先日、環境省帯広自然保護官事務所に行ってきた。行った理由は、5月7日付けの地元新聞に、帯広自然保護官事務所のアクティブ・レンジャーに富良野市出身の谷水亨さん(62)が着任した記事が載っていたからである。
彼は、旧国鉄の池田機関区を振り出しに、民営化後には釧路旅行センターにもいたらしい。登山が趣味で日高山脈や大雪山を中心に、道内の山々の林道情報にも詳しく、登山専門誌の「山と渓谷」の山岳ライターとしても活躍している。日高山脈を愛する者としては、嬉しい限りである。
帯広自然保護官事務所の山北育美自然保護官(42)も、着任してから1年足らずであるが、すでに20座以上の日高山脈の山々を登っているらしい。環境省では、日高山脈・襟裳国定公園の早期の国立公園化を目指して動いており、そのための帯広自然保護官事務所の設置である。
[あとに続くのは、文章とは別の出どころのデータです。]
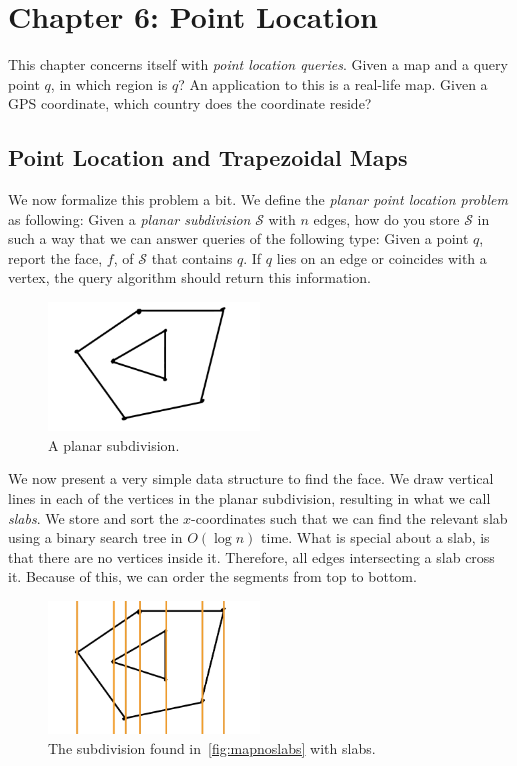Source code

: \chapter{Chapter 6: Point Location}

This chapter concerns itself with \textit{point location queries}. Given a map and a query point $q$, in which region is $q$? An application to this is a real-life map. Given a GPS coordinate, which country does the coordinate reside?

\section{Point Location and Trapezoidal Maps}%
\label{subsec:label}

We now formalize this problem a bit. We define the \textit{planar point location problem} as following: Given a \textit{planar subdivision} $\mathcal{S}$ with $n$ edges, how do you store $\mathcal{S}$ in such a way that we can answer queries of the following type: Given a point $q$, report the face, $f$, of $\mathcal{S}$ that contains $q$. If $q$ lies on an edge or coincides with a vertex, the query algorithm should return this information.

\begin{figure}[ht]
	\centering
	\includegraphics[width=0.5\textwidth]{figures/Map-no-slabs.png}
	\caption{\label{fig:mapnoslabs} A planar subdivision.}
\end{figure}

We now present a very simple data structure to find the face. We draw vertical lines in each of the vertices in the planar subdivision, resulting in what we call \textit{slabs}. We store and sort the $x$-coordinates such that we can find the relevant slab using a binary search tree in $O(\log n)$ time. What is special about a slab, is that there are no vertices inside it. Therefore, all edges intersecting a slab cross it. Because of this, we can order the segments from top to bottom.

\begin{figure}[ht]
	\centering
	\includegraphics[width=0.5\textwidth]{figures/map-w-slabs.png}
	\caption{\label{fig:mapwithslabs} The subdivision found in~\autoref{fig:mapnoslabs} with slabs.}
\end{figure}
日高山脈は、北海道の中央南部にある山脈で、狩勝峠側の佐幌岳から襟裳岬までの、長さはおよそ150 kmである。「北海道の背骨」といわれるほど地形が険しく、山脈を横断する道路は、狩勝峠のある国道38号線、日勝峠のある一般国道274号線、天満街道のある国道236号線の三つである。日高山脈は、氷河の痕跡であるカールが見られる日本では数少ない山脈で、登山道はあまり整備されておらず登るのが容易ではない。
日高山脈は地形や地質に独特のものがあり、植物や高山チョウなど固有種が多数みられ、野生生物の重要な生息環境となっている。外国にあるアルプス、ヒマラヤなどの山脈の多くは、地殻運動による横圧力によって地層が褶曲した褶曲山脈であるが、日高山脈も褶曲山脈である。なお、狩勝峠の「狩」は、札幌市のある石狩から、「勝」は帯広市のある十勝から取っている。
私も趣味が登山だったので日高山脈の主要な山に登ったが、「北海道の登山は、日高に始まり日高で終わる」と言われるように魅力一杯の山々が連なっている。日高山脈・襟裳国定公園が国立公園に昇格すれば、十勝では「阿寒摩周国立公園」、「大雪山国立公園」につぐ3カ所目で、北海道では「釧路湿原」に続く7カ所目となる。日本には34カ所の国立公園があるそうだ。
なお、“カムイエクウチカウシ山”は、熊が転げ落ちるほど急峻な山の意で、写真にある左側の真っ白く輝いて山である。日高山脈第二の高峰で、標高1,979mである。なお、日高山脈の最高峰の山は日高幌尻岳(2,052m)で、登山口は日高側にある。